━━━ RECORDS PROVIDED ━━━

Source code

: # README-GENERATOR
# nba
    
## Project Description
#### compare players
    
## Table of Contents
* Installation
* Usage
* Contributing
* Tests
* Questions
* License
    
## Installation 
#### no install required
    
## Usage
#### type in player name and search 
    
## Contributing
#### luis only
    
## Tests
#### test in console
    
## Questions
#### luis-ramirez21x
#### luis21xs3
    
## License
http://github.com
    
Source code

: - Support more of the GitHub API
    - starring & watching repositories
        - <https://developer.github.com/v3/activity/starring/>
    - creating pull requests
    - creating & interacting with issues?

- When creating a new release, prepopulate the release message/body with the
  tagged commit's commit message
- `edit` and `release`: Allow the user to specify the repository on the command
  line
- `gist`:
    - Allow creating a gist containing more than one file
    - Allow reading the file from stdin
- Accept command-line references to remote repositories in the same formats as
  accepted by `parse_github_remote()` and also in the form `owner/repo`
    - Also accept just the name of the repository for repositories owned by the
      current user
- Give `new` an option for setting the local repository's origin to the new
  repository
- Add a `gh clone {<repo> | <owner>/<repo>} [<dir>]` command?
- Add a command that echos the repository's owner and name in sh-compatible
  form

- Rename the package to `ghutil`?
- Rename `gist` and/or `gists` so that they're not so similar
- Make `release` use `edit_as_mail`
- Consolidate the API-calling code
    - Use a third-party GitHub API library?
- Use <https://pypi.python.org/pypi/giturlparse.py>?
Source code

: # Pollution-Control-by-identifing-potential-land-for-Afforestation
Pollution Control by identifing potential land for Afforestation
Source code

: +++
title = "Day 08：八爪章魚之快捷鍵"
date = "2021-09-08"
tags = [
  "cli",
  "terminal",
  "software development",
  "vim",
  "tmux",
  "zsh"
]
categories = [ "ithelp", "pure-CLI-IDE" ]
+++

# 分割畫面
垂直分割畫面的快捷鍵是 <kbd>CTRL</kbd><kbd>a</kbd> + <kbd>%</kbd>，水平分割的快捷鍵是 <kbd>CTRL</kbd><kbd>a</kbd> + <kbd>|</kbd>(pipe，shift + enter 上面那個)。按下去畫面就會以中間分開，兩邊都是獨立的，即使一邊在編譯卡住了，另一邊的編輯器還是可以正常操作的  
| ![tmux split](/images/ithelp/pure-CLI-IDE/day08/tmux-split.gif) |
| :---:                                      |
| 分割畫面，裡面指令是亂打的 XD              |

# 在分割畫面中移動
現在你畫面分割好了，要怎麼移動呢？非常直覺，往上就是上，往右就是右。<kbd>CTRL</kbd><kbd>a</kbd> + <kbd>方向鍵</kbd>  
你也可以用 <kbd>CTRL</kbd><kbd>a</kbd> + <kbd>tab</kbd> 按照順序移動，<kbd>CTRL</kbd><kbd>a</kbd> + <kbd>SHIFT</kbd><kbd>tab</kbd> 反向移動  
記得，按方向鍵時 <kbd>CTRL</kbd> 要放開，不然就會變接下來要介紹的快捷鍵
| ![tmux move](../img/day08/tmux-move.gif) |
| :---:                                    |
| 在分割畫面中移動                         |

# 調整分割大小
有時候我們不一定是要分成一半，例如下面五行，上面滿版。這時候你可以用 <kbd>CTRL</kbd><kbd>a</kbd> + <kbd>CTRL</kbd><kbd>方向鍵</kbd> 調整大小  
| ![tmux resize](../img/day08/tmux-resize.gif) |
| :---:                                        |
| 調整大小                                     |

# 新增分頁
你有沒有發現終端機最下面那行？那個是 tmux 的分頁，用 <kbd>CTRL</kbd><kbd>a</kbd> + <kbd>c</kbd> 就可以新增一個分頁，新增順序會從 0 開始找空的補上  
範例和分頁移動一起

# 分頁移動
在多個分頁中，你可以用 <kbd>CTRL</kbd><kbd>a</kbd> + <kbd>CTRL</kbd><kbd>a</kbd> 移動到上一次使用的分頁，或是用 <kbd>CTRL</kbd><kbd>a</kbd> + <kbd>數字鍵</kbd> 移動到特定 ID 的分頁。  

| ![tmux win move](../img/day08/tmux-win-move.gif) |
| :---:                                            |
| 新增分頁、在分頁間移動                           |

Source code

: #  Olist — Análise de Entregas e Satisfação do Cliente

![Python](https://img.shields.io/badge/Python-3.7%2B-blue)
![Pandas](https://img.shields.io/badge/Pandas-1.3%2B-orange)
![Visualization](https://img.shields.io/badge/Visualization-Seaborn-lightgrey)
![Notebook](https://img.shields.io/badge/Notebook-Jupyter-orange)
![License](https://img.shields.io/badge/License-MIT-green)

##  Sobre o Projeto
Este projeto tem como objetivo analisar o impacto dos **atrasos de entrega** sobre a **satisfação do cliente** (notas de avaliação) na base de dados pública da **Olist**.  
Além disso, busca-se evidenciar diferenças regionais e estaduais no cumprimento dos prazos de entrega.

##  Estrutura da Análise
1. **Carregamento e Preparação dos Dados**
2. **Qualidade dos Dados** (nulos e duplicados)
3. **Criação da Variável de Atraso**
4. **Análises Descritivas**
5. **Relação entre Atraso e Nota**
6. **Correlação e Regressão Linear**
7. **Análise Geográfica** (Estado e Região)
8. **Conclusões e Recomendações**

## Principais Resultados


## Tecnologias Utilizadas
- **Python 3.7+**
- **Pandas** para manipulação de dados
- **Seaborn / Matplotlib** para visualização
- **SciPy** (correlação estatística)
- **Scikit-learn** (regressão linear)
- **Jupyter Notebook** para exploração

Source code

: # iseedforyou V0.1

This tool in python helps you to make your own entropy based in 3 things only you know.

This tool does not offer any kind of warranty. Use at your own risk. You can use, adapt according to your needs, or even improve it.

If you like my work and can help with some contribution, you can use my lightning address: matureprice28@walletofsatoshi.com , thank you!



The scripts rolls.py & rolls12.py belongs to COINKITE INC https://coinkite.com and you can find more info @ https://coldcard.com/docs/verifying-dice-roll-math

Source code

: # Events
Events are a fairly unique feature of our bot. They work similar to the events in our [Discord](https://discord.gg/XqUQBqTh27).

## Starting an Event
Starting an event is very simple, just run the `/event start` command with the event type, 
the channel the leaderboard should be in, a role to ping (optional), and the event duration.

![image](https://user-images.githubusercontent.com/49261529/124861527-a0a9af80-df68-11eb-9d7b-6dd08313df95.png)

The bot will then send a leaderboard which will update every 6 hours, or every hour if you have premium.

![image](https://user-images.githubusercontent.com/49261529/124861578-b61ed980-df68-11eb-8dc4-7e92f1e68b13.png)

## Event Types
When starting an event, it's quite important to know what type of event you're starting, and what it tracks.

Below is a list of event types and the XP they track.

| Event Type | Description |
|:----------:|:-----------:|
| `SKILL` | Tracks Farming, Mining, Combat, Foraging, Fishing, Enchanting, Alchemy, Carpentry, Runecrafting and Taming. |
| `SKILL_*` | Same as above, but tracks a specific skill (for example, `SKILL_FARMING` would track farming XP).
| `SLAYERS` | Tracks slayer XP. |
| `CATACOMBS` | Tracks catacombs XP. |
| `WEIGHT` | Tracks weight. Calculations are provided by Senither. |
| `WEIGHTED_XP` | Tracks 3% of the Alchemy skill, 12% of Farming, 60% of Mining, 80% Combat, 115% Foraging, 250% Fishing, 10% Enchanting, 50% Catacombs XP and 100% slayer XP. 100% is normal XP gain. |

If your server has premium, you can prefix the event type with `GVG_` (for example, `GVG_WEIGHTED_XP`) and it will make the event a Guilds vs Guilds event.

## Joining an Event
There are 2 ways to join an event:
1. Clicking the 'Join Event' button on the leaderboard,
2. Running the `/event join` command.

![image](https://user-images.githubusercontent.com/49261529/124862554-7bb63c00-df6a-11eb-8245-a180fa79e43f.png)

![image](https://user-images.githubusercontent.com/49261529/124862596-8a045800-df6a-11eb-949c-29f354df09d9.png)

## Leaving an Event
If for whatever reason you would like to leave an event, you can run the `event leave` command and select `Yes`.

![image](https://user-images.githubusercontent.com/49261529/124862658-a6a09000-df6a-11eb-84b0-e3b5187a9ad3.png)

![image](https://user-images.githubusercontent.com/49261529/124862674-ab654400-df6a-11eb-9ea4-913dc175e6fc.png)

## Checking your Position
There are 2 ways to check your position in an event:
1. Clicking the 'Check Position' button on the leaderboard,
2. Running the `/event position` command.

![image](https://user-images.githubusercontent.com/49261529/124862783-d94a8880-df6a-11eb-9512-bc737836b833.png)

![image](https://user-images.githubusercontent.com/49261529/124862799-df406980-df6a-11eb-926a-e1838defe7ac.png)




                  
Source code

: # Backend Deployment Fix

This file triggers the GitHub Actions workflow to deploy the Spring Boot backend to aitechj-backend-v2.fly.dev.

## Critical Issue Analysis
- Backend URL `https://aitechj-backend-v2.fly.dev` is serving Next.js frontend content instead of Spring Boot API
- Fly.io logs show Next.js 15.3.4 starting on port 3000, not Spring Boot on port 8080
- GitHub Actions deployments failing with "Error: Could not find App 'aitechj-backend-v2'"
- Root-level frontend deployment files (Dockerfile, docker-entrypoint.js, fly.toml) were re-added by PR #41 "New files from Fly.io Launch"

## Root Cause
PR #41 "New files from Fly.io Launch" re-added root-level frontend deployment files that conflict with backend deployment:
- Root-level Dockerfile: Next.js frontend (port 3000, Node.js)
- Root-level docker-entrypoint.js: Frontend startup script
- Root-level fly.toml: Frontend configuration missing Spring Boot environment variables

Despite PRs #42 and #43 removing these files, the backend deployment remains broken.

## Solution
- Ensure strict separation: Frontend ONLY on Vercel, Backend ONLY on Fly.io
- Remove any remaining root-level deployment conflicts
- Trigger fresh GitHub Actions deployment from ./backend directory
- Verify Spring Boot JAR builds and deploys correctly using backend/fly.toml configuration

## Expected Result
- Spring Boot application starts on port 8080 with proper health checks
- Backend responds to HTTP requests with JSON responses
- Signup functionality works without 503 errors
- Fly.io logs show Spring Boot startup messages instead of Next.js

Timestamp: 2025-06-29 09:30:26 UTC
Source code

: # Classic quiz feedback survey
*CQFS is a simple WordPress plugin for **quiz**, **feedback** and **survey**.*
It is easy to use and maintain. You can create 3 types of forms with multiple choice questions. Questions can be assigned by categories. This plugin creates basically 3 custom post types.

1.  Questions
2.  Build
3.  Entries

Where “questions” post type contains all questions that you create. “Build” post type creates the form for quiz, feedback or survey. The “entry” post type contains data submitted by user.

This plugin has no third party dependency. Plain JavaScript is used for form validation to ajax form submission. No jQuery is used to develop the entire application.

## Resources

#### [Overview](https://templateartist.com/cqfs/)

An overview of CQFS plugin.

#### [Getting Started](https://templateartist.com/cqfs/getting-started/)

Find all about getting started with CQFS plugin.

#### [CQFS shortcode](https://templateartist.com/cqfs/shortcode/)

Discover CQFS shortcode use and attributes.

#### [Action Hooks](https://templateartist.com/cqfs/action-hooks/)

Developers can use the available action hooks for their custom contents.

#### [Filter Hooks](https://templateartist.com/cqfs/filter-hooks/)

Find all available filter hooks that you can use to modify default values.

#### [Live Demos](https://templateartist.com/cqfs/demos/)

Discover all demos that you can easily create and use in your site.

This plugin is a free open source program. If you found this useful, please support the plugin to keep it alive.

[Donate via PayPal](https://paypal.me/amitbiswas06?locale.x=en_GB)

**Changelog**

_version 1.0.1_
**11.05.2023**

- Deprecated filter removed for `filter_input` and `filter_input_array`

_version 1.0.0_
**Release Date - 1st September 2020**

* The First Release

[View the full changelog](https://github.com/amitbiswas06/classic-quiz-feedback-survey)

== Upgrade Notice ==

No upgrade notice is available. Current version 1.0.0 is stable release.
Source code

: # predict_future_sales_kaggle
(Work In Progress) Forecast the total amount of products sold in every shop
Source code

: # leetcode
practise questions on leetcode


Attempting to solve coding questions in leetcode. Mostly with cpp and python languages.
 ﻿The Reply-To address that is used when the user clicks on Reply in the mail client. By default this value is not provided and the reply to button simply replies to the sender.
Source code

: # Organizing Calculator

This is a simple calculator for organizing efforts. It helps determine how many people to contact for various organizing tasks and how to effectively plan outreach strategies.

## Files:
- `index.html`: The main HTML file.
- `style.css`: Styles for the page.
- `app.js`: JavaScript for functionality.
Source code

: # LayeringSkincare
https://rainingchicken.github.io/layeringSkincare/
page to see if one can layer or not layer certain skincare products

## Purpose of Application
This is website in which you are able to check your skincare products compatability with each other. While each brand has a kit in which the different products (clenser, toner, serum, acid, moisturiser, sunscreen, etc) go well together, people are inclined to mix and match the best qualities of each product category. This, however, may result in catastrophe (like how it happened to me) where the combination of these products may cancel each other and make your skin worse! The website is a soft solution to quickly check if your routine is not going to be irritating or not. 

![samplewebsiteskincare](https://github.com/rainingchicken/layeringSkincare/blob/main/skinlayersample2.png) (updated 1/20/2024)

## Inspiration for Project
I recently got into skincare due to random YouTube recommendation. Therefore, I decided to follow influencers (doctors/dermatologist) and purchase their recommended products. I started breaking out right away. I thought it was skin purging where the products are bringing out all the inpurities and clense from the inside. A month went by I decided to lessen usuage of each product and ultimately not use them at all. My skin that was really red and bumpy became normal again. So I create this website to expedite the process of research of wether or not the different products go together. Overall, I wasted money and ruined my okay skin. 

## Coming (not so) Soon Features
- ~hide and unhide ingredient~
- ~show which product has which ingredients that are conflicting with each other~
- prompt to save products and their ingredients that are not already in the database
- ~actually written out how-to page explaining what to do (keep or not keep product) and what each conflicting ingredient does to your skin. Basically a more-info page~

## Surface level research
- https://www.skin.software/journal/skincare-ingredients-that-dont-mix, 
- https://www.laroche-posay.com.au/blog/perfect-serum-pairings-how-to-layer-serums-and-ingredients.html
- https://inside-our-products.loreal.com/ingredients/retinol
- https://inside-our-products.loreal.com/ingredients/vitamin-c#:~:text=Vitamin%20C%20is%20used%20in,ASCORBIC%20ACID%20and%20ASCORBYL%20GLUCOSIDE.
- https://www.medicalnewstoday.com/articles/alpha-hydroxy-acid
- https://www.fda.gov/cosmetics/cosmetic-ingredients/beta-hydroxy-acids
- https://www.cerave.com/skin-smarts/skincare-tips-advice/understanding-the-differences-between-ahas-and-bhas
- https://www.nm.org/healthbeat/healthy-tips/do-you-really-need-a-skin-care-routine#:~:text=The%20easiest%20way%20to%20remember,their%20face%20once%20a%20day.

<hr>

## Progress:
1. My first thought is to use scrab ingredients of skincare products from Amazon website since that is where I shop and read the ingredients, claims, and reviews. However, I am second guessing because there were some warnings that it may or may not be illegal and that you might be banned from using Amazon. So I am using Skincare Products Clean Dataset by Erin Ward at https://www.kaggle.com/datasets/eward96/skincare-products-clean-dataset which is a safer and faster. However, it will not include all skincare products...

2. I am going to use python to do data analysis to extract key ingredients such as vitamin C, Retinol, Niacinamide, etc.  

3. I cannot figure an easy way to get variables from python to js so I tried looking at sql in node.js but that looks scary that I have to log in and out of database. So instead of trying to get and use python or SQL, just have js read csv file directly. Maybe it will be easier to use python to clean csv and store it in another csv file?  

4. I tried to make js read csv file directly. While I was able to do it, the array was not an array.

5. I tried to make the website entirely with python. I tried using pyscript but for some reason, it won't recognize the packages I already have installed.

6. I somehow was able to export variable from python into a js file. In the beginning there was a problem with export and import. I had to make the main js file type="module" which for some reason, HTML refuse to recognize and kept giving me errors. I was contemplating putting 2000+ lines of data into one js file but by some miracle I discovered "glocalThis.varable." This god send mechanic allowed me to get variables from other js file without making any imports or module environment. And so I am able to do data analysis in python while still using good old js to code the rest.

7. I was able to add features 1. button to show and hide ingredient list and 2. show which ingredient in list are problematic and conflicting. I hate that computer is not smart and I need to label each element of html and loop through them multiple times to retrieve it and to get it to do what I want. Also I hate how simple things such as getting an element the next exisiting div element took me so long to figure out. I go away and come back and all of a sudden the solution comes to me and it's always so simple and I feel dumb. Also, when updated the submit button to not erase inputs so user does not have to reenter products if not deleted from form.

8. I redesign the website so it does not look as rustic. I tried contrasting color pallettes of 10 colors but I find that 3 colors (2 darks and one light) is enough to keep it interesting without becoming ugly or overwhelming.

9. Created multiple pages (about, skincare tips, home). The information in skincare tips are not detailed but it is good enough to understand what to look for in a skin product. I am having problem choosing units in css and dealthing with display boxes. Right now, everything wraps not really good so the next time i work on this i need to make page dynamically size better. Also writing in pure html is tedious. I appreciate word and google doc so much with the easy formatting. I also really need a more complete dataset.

━━━

--- ACTIVITY ---
Within the data above, the lines from the one with "- **SciPy** (correlação estatística)" to the one with "This tool does" must be repeated exactly; no other line belongs in the answer.

--- SOLUTION TO THIS PROBLEM ---
- **SciPy** (correlação estatística)
- **Scikit-learn** (regressão linear)
- **Jupyter Notebook** para exploração

Source code

: # iseedforyou V0.1

This tool in python helps you to make your own entropy based in 3 things only you know.

This tool does not offer any kind of warranty. Use at your own risk. You can use, adapt according to your needs, or even improve it.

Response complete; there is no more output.